*Task objective*. Find every line in the material below with the string "uniformly" and state how many there are, with no other text.

*Provided records*.
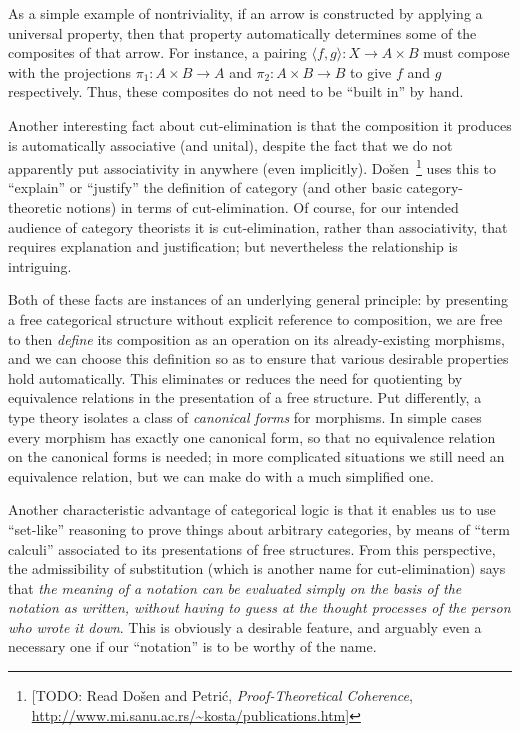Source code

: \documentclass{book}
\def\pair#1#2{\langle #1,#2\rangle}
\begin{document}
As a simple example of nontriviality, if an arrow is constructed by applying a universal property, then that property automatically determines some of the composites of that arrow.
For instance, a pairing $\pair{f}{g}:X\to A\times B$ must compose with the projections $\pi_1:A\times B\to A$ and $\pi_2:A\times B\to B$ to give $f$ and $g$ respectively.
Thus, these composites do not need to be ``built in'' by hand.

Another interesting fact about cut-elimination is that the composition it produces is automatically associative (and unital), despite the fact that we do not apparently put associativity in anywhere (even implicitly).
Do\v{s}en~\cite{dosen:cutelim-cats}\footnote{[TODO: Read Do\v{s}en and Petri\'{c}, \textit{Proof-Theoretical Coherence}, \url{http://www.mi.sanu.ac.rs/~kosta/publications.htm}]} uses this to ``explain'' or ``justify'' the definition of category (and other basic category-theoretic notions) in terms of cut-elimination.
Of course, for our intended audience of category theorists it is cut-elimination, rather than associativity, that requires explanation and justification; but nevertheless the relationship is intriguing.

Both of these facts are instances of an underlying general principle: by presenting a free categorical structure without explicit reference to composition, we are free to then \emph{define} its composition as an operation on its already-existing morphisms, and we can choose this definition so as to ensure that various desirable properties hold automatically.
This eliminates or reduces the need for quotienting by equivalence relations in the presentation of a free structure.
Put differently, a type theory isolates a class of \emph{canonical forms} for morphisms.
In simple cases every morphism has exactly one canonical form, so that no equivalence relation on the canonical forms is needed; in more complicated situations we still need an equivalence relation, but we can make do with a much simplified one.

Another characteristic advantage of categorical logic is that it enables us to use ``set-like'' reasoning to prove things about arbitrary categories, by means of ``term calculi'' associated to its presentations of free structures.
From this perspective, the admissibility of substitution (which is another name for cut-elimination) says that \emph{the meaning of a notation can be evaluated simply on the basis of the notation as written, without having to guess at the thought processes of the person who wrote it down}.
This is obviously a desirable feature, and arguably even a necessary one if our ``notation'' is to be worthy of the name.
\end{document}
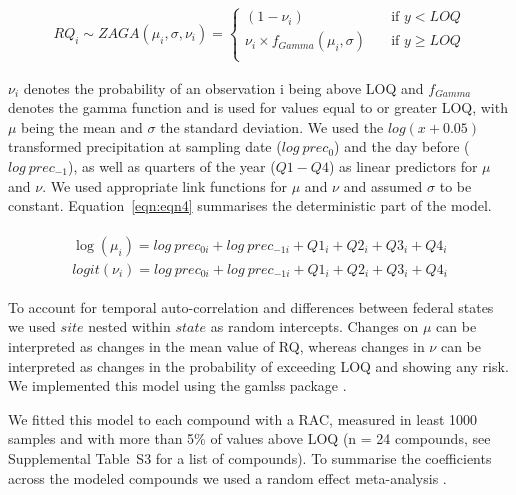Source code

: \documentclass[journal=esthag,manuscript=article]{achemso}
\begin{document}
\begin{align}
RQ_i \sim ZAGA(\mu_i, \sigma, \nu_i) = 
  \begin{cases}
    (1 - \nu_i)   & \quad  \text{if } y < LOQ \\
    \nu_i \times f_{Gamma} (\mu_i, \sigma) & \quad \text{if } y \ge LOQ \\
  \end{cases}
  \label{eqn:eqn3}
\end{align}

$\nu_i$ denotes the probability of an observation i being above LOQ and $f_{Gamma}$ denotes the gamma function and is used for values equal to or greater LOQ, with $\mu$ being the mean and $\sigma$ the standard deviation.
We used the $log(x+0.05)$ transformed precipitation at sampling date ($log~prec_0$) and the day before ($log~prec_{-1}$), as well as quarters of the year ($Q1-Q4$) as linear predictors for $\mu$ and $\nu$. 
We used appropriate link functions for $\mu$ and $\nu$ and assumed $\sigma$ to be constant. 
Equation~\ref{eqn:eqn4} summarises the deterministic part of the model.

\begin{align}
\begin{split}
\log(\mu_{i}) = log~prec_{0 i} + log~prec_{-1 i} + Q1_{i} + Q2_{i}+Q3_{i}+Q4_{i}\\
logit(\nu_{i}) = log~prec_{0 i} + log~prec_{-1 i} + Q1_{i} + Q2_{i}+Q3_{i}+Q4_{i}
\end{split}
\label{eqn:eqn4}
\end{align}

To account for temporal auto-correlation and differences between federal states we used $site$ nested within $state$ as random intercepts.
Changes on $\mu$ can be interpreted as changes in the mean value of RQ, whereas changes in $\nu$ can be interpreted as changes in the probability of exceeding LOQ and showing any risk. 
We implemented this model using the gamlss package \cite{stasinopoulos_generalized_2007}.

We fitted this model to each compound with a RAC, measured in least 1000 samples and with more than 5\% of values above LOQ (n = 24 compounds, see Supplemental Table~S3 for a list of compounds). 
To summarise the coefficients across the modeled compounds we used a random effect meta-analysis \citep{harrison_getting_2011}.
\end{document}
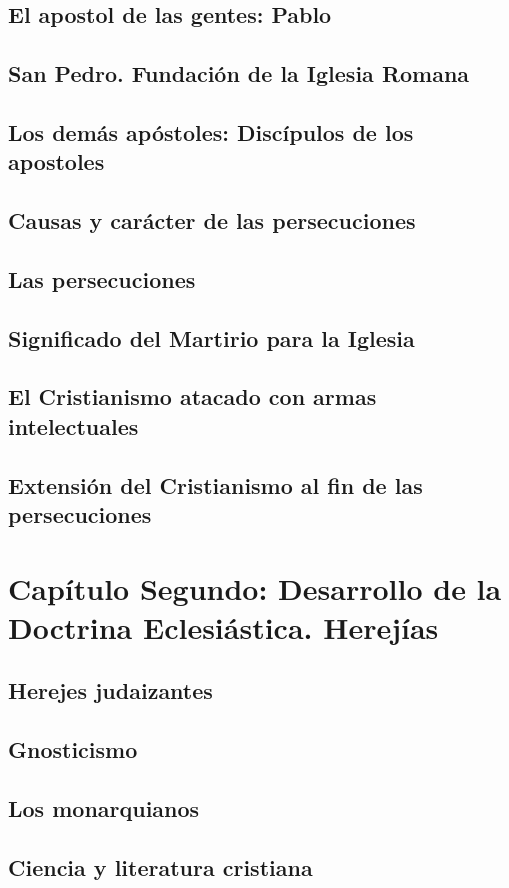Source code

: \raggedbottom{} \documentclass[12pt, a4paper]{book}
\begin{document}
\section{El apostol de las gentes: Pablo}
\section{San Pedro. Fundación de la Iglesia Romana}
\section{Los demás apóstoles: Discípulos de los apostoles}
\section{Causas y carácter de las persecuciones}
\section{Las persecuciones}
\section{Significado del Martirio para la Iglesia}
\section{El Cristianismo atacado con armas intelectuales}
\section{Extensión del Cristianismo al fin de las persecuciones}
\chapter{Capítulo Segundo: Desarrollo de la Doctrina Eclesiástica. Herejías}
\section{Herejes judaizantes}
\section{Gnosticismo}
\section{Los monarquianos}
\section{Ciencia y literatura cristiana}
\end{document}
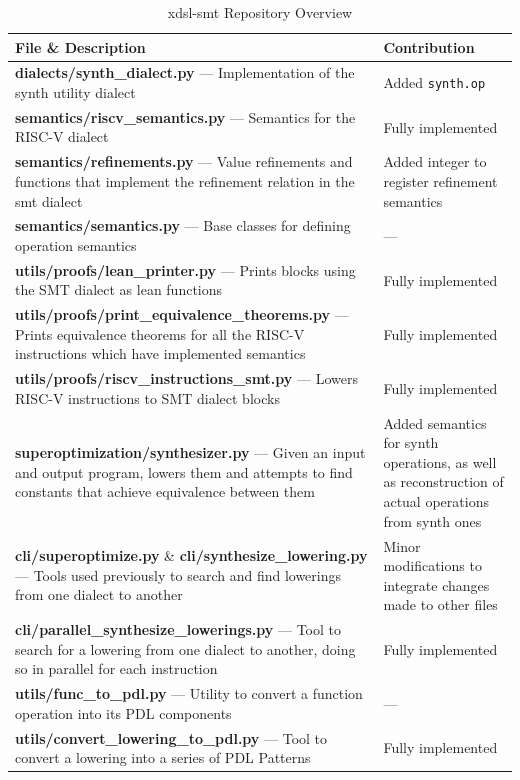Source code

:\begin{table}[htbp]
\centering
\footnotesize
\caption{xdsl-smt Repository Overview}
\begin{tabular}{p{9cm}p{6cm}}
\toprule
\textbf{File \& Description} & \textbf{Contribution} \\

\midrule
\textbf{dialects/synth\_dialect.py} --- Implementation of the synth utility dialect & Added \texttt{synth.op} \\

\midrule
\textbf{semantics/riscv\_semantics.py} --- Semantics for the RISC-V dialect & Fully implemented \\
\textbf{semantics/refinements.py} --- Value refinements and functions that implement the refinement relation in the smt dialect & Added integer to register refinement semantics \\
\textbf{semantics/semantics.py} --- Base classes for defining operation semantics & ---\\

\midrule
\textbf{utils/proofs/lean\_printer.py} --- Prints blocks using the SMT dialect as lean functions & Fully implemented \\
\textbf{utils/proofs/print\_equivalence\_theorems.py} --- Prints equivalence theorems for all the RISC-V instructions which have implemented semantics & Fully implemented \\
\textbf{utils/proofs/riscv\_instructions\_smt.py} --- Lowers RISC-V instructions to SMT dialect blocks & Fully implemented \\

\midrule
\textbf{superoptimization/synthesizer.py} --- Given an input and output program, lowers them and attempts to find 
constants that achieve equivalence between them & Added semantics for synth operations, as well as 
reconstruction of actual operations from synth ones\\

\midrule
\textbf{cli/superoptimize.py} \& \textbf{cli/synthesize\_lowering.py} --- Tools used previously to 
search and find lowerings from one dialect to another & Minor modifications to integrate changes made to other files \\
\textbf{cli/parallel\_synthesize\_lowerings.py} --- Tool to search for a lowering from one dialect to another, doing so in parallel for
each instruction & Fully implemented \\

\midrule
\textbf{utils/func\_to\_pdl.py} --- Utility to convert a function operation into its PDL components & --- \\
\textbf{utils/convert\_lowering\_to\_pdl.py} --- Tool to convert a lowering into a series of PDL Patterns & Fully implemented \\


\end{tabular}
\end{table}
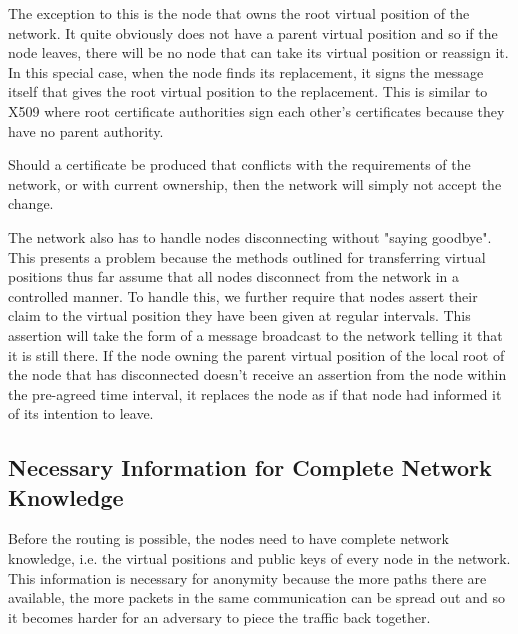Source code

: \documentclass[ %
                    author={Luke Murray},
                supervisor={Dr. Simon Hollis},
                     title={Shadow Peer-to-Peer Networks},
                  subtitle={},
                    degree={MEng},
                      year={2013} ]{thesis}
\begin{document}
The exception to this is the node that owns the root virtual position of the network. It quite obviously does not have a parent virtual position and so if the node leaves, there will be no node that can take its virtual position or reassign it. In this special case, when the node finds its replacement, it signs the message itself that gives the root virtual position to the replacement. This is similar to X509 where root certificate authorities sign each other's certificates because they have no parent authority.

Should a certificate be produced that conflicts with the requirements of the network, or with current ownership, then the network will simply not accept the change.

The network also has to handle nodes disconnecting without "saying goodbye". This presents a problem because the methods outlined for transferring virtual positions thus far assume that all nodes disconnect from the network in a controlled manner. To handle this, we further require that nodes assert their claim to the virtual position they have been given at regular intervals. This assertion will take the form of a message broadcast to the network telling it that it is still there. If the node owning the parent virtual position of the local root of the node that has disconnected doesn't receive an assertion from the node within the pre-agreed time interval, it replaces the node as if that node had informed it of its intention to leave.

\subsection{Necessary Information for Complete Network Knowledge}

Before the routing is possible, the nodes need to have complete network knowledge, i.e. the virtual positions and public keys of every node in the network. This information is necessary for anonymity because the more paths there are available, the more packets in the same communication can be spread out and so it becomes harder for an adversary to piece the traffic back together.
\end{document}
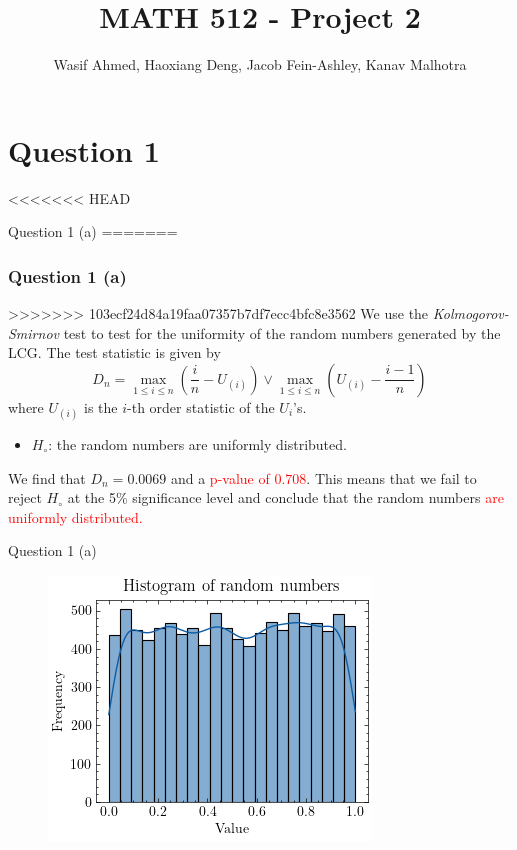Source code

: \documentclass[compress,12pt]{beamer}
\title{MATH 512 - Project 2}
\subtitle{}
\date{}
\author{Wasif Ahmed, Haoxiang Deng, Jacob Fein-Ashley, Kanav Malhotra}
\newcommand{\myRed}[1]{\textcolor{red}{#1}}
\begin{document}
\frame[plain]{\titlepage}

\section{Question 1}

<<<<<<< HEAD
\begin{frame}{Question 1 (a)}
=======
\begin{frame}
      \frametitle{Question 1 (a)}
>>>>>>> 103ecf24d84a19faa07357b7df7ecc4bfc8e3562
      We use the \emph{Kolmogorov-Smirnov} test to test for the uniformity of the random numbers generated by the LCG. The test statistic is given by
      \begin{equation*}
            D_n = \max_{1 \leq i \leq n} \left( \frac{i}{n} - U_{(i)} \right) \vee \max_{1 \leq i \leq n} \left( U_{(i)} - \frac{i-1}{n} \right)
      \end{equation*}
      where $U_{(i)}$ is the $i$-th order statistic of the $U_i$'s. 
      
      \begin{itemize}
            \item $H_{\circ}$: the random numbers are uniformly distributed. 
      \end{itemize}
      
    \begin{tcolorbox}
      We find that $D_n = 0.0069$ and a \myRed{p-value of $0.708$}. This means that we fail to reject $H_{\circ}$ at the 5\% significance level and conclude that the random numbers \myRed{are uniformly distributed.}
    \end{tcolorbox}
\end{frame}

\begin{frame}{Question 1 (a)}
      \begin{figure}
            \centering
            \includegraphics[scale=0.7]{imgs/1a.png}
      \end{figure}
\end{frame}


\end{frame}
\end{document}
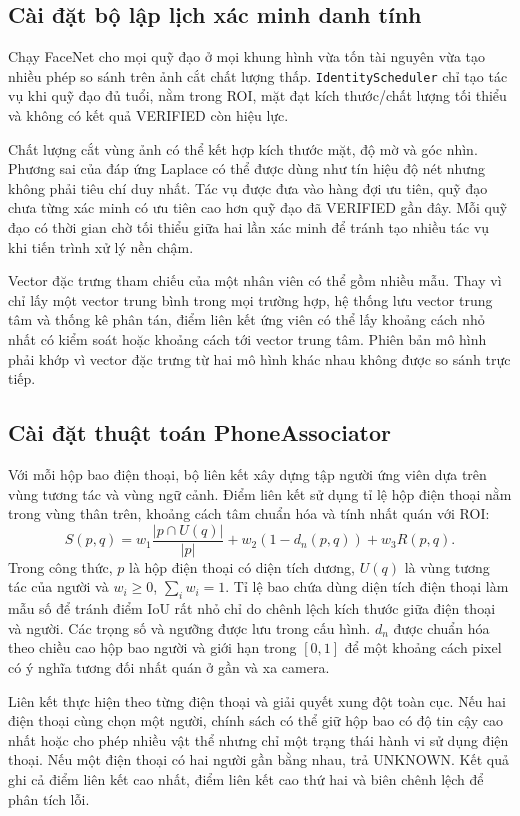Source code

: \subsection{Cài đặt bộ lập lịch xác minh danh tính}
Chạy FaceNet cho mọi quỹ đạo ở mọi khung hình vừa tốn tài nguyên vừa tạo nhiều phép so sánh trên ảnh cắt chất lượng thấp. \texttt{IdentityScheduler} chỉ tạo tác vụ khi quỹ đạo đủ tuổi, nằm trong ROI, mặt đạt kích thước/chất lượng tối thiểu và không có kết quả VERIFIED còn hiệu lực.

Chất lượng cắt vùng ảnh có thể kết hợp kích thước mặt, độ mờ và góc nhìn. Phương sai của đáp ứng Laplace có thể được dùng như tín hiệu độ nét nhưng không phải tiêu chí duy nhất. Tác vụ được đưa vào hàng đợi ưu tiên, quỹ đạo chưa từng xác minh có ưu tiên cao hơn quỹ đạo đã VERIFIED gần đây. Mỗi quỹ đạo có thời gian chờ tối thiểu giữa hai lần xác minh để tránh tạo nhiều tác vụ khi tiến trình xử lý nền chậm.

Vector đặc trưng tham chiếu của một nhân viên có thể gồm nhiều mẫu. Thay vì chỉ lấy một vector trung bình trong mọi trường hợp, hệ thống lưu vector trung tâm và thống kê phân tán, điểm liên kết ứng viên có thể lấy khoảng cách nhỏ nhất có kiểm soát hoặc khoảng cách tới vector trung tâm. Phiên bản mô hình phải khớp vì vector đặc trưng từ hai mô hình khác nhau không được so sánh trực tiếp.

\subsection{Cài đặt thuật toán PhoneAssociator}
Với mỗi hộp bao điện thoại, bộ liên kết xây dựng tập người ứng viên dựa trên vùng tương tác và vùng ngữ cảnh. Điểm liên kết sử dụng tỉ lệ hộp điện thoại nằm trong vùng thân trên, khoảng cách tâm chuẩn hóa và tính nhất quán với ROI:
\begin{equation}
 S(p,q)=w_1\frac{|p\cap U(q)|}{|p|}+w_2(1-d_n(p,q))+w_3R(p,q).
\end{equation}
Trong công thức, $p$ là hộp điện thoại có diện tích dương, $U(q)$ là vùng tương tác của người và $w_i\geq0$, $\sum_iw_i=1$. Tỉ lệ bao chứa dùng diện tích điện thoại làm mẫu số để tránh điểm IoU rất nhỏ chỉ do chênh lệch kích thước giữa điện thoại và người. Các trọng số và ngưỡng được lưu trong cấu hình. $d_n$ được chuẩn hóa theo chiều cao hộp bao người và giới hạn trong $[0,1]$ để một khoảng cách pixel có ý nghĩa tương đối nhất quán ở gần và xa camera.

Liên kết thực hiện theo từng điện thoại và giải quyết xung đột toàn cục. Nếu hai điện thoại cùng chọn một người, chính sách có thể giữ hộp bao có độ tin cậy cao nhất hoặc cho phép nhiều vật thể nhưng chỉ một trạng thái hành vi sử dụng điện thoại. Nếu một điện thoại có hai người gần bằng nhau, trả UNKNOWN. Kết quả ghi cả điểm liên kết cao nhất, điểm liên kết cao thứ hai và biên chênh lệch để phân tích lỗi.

*Answer to the problem*. 2